The idea that any water flow network can be simplified by incorporating the minimum number of independent circuits. The minimum required number of independent circuits can be directly found by calculating the minimum spanning tree. Then the basic edges which don’t form part of the minimum spanning tree are eliminated.[1]
Procedure
[edit]This procedure for the Hardy Cross Method can be used to analyze many different pipe networks ranging for the most simple to very complex. The following is for analyzing a simple pipe network.
Steps
[edit]- Locate and number each of the different loops within the system.
- Assume the following flow directions, clockwise is positive and counterclockwise is negative.
- Assume an initial flow through each individual pipe.
- Using the same sign convention as the flow directions, calculate the head loss in each of the unique loops.
- Check the loops closure by adding up the head losses of the individual pipes in the loop.
- Calculate flow corrections to improve head loss
- Repeat the process until the head losses and closures are within the acceptable tolerance for the system. [2]
Additional Procedural Information
[edit]Simulations for Pipe Networks help demonstrate the steady flow of pressurized gases or liquids and can be used to simulate a wide range of areas including but not limited to city water systems and car exhaust manifolds. These real life systems include long pipelines and tubes (relative to the size of the system) with different diameters of tubing and piping in parallel or series and in some large scale systems, mainly waste water treatment plants, water will flow into slotted screens, extraction units, clarifiers and aerators. As stated earlier in all these systems the sum of all the in flowing fluid must equal the sum of all the liquid flowing out, and based on one input pressure all other pressures can be calculated. Then once the Hardy Cross Method is applied one can eliminate superfluous pipes and tubes.[3]
The Hardy Cross Method takes consecutive flow estimations based on the following two conditions; At any junction between any number of pipes the sum of the flow into the junction must equal the sum of the flow out of the junction, or ΣQ= 0 and between any two junctions, the total head loss is independent of the path taken based on the conservation of energy. In a network with “N” junctions, exactly “(N-1)” equations can be formed from these junctions along with the estimated flows for the respective junctions to help determine the flows throughout the system. The information required to apply the Hardy Cross Method includes: The estimated flows in each of the included pipes, the diameters of every pipe in the system, the length of each pipe, the friction coefficients, the connectivity, and junction elevations. Once applied the Hardy Cross Method will result in the head loss for all the pipes in the system based on the estimated flow rates decided upon earlier. Because all flow rates are assumed it is expected that the loss of head in the clockwise direction will equal the loss of head in the counterclockwise direction and the difference between the two is known as closure error, the main goal of the designer is to get the closure error down to 0 or within an acceptable range of values for the given problem or system.[4]

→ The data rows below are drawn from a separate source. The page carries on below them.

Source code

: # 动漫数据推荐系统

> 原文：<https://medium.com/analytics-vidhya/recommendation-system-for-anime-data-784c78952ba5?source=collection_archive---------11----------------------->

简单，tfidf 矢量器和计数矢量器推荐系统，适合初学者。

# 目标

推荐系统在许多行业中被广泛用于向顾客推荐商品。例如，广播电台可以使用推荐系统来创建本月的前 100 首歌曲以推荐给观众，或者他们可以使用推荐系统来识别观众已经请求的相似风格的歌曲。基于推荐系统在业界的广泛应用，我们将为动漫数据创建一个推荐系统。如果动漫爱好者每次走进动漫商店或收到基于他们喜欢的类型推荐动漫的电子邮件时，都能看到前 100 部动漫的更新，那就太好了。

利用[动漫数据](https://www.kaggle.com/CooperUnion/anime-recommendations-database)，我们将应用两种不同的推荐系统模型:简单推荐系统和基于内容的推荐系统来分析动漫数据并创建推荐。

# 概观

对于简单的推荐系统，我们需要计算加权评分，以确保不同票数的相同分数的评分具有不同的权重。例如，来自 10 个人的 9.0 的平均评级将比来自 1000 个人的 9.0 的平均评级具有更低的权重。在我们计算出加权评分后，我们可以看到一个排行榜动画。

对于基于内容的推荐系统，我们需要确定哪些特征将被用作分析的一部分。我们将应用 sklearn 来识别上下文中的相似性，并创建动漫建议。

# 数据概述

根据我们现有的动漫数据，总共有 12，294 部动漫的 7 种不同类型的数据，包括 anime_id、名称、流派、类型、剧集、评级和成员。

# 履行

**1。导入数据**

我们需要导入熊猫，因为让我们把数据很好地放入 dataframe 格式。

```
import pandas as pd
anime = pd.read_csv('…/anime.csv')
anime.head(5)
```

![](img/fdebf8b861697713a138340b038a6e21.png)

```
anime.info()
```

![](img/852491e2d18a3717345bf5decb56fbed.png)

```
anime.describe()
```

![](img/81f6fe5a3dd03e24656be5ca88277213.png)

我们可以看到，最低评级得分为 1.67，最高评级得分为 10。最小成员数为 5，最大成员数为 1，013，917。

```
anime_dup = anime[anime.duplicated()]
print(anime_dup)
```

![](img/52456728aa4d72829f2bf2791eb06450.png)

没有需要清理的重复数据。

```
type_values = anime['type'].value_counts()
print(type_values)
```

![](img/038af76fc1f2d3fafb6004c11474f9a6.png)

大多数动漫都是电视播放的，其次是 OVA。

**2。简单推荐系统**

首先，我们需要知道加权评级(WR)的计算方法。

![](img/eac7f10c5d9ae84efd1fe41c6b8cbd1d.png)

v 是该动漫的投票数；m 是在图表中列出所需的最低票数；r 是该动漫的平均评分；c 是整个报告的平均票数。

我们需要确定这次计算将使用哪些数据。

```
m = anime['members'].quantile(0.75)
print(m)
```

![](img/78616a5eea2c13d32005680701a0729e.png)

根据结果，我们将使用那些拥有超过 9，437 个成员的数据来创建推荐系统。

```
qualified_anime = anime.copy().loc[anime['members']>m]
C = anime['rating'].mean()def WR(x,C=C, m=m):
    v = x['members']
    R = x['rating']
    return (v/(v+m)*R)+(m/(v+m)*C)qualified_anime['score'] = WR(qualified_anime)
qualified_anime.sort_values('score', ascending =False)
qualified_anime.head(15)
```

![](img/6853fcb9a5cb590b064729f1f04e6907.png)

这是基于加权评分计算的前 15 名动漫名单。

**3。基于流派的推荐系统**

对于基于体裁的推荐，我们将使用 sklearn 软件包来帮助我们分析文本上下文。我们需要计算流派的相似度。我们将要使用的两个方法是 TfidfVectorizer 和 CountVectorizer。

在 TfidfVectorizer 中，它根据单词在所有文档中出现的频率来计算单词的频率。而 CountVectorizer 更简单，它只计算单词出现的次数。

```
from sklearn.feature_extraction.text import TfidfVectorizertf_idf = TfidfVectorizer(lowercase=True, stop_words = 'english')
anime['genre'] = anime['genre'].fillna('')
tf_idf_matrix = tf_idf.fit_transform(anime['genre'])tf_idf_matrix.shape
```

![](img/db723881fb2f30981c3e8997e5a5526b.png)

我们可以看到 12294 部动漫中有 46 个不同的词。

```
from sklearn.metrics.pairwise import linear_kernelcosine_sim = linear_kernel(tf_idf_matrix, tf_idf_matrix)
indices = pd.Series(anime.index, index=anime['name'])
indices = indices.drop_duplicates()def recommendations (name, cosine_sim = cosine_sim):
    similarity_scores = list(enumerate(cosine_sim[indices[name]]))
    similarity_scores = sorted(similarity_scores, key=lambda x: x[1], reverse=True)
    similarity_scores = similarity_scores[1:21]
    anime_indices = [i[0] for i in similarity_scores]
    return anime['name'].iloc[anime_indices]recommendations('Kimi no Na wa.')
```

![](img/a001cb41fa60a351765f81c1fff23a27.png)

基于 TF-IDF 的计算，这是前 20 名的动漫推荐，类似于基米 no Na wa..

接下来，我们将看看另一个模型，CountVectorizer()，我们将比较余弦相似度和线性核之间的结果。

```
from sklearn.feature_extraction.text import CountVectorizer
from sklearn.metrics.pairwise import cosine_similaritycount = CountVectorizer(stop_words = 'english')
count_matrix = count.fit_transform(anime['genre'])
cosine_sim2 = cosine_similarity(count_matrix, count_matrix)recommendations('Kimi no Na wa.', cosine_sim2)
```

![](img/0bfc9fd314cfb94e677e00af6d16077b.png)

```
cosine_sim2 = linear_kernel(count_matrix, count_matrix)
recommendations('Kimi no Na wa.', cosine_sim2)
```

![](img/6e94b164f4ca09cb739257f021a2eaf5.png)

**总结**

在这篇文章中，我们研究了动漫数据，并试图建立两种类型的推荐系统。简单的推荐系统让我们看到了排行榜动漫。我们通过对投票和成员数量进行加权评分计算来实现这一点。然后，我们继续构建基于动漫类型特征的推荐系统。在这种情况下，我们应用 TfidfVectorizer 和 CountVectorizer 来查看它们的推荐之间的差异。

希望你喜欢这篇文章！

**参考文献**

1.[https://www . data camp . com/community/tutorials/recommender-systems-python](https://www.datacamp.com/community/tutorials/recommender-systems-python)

There are many variations to the Hardy Cross Method including: the General Method or The Equivalent Pipes technique, The Alternative Equivalent Pipe Procedure. In the General Method pipes are removed from a system when they are not needed because there is no flow into them. The equivalent pipe technique involves the exchange of one pipe of both a certain diameter and a variable length or vice versa and having a variable diameter and a set length. As long as the system doesn’t add more or remove fluid from the network this technique will hold true. As long as the condition is true the pipes are exchanged to allow for a more efficient flow. In the Alternative equivalent pipe procedure is the process involved when a network of pipes is converted to one pipe to keep the loss of head low. The more complex the system of pipes with multiple input and output nodes the greater the chance is that another method from the Hardy Cross will have to be used because as stated earlier the Hardy Cross Method requires no input or output between the end nodes in the system. However on single input output systems, the Hardy Cross method is the best option to reach hydraulic equilibrium.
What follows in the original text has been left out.